## Task
Copy the data below in full, exactly as it appears.

==*==

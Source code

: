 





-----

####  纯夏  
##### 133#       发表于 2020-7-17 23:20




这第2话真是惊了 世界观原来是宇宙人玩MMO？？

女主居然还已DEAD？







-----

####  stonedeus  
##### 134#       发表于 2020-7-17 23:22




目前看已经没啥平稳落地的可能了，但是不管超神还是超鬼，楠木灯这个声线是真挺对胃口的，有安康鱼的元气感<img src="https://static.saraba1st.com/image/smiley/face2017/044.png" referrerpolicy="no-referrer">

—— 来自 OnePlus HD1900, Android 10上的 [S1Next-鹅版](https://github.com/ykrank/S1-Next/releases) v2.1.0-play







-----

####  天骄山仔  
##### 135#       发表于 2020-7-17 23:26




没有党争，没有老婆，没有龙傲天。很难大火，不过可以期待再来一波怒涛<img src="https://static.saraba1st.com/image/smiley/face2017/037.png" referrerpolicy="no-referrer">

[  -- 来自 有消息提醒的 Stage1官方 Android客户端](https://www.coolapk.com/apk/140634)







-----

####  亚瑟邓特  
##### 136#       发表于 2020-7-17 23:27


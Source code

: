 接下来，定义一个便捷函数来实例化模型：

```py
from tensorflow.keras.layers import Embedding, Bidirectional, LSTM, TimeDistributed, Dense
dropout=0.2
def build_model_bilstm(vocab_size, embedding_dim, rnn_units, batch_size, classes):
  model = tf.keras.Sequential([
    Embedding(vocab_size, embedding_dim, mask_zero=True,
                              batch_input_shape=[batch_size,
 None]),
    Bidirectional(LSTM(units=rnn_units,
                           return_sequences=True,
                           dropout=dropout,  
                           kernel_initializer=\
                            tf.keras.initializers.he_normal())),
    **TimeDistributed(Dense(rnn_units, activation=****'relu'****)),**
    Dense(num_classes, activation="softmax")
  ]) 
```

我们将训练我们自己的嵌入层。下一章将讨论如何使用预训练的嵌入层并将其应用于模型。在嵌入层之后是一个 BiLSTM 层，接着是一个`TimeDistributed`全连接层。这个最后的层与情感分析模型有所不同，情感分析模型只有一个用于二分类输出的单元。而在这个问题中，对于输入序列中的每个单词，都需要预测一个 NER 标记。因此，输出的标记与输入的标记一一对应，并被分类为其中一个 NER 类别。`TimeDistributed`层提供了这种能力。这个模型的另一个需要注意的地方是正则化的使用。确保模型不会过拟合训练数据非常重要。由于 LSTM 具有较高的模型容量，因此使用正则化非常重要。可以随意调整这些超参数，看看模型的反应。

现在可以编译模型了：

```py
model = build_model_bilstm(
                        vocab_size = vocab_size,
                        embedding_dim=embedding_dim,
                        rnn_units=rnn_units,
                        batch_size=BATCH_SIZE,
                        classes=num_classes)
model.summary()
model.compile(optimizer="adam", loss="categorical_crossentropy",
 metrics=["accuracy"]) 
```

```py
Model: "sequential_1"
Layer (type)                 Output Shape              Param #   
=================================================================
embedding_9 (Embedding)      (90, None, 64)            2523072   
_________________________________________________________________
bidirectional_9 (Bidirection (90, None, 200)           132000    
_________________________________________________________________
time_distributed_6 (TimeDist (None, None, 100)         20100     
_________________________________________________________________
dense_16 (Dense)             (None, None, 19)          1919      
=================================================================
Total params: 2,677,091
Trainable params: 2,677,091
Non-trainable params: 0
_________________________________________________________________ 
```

==*==

## Answer box
Source code

: 





-----

####  纯夏  
##### 133#       发表于 2020-7-17 23:20




这第2话真是惊了 世界观原来是宇宙人玩MMO？？

女主居然还已DEAD？







-----

####  stonedeus  
##### 134#       发表于 2020-7-17 23:22




目前看已经没啥平稳落地的可能了，但是不管超神还是超鬼，楠木灯这个声线是真挺对胃口的，有安康鱼的元气感<img src="https://static.saraba1st.com/image/smiley/face2017/044.png" referrerpolicy="no-referrer">

—— 来自 OnePlus HD1900, Android 10上的 [S1Next-鹅版](https://github.com/ykrank/S1-Next/releases) v2.1.0-play







-----

####  天骄山仔  
##### 135#       发表于 2020-7-17 23:26




没有党争，没有老婆，没有龙傲天。很难大火，不过可以期待再来一波怒涛<img src="https://static.saraba1st.com/image/smiley/face2017/037.png" referrerpolicy="no-referrer">

[  -- 来自 有消息提醒的 Stage1官方 Android客户端](https://www.coolapk.com/apk/140634)







-----

####  亚瑟邓特  
##### 136#       发表于 2020-7-17 23:27


Source code

: 接下来，定义一个便捷函数来实例化模型：

```py
from tensorflow.keras.layers import Embedding, Bidirectional, LSTM, TimeDistributed, Dense
dropout=0.2
def build_model_bilstm(vocab_size, embedding_dim, rnn_units, batch_size, classes):
  model = tf.keras.Sequential([
    Embedding(vocab_size, embedding_dim, mask_zero=True,
                              batch_input_shape=[batch_size,
 None]),
    Bidirectional(LSTM(units=rnn_units,
                           return_sequences=True,
                           dropout=dropout,  
                           kernel_initializer=\
                            tf.keras.initializers.he_normal())),
    **TimeDistributed(Dense(rnn_units, activation=****'relu'****)),**
    Dense(num_classes, activation="softmax")
  ]) 
```

我们将训练我们自己的嵌入层。下一章将讨论如何使用预训练的嵌入层并将其应用于模型。在嵌入层之后是一个 BiLSTM 层，接着是一个`TimeDistributed`全连接层。这个最后的层与情感分析模型有所不同，情感分析模型只有一个用于二分类输出的单元。而在这个问题中，对于输入序列中的每个单词，都需要预测一个 NER 标记。因此，输出的标记与输入的标记一一对应，并被分类为其中一个 NER 类别。`TimeDistributed`层提供了这种能力。这个模型的另一个需要注意的地方是正则化的使用。确保模型不会过拟合训练数据非常重要。由于 LSTM 具有较高的模型容量，因此使用正则化非常重要。可以随意调整这些超参数，看看模型的反应。

现在可以编译模型了：

```py
model = build_model_bilstm(
                        vocab_size = vocab_size,
                        embedding_dim=embedding_dim,
                        rnn_units=rnn_units,
                        batch_size=BATCH_SIZE,
                        classes=num_classes)
model.summary()
model.compile(optimizer="adam", loss="categorical_crossentropy",
 metrics=["accuracy"]) 
```

```py
Model: "sequential_1"
Layer (type)                 Output Shape              Param #   
=================================================================
embedding_9 (Embedding)      (90, None, 64)            2523072   
_________________________________________________________________
bidirectional_9 (Bidirection (90, None, 200)           132000    
_________________________________________________________________
time_distributed_6 (TimeDist (None, None, 100)         20100     
_________________________________________________________________
dense_16 (Dense)             (None, None, 19)          1919      
=================================================================
Total params: 2,677,091
Trainable params: 2,677,091
Non-trainable params: 0
_________________________________________________________________ 
```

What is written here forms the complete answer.